| Dataset content |
-.-.-

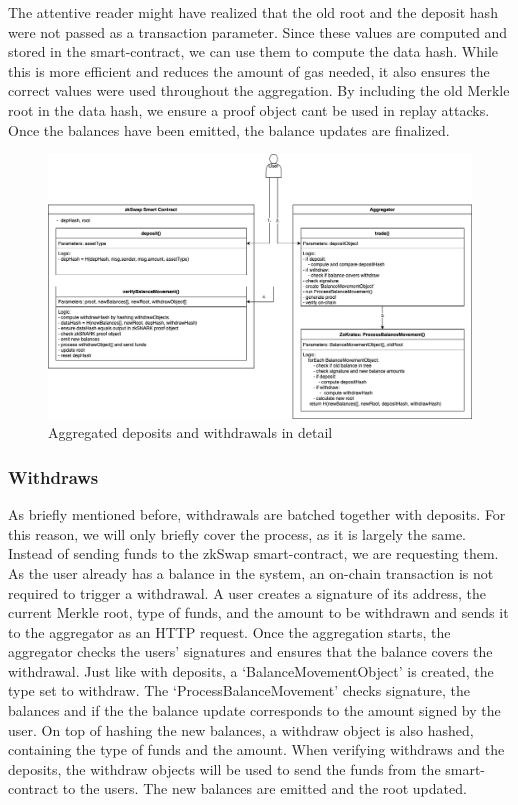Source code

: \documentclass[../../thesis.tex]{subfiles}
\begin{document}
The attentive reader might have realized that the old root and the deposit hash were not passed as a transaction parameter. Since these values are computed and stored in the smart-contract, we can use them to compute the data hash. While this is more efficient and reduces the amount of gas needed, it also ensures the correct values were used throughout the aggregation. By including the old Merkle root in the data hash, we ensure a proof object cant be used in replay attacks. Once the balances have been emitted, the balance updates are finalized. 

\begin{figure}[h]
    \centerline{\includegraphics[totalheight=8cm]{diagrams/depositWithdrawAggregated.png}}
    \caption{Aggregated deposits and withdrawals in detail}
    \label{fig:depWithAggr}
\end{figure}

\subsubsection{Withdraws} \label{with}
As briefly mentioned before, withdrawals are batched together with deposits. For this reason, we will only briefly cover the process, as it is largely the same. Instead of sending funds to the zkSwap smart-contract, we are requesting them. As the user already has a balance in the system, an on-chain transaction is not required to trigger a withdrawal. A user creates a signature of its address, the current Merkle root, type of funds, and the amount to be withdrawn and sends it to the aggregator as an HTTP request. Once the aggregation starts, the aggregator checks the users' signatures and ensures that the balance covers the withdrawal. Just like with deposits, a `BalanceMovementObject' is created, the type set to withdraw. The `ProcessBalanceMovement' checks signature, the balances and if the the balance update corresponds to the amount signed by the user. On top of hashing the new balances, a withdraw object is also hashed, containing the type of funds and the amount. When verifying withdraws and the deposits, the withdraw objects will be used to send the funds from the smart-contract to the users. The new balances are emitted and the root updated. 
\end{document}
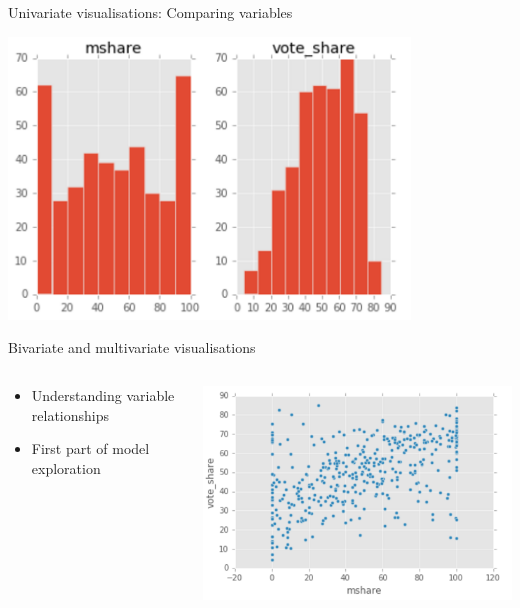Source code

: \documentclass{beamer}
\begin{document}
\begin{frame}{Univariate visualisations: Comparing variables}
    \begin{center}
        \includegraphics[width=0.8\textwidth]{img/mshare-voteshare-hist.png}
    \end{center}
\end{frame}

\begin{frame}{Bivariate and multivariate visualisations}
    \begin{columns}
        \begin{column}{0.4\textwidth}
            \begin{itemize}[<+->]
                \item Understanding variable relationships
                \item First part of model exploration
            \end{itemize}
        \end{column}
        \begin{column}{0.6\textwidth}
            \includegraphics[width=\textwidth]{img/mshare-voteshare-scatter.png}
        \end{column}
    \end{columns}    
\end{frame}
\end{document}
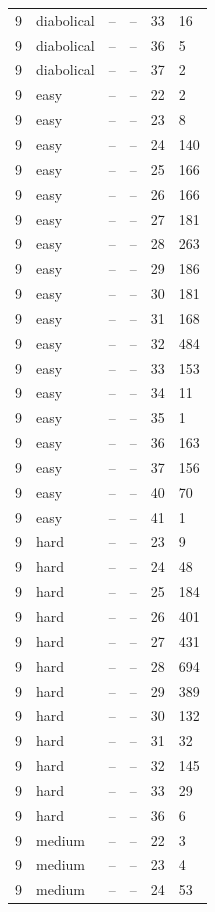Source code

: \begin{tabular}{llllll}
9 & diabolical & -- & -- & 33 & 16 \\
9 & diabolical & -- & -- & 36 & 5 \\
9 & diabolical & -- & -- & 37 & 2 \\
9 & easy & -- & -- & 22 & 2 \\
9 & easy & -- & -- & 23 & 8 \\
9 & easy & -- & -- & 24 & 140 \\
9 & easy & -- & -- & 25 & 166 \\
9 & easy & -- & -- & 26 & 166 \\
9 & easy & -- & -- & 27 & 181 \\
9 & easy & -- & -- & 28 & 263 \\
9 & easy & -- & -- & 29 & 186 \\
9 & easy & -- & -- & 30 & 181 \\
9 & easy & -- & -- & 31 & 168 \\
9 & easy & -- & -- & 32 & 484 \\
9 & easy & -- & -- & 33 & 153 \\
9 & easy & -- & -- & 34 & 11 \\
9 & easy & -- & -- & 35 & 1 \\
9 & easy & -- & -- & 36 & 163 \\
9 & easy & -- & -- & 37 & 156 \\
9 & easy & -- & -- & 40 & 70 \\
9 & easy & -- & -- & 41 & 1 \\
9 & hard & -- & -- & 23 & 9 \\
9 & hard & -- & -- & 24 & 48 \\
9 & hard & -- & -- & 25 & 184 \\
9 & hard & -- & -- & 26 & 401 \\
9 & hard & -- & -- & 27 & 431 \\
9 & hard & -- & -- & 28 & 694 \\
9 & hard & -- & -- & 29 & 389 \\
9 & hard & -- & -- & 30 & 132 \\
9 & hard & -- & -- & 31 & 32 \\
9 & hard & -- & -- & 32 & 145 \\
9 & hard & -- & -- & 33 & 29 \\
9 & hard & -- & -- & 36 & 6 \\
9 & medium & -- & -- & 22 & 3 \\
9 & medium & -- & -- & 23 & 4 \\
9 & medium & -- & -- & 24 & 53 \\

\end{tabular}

-.-.-

| Brief |
Looking at each line of the material above, tally those that hold the string "visualisations" and give only the total.

| Solution to this problem |
2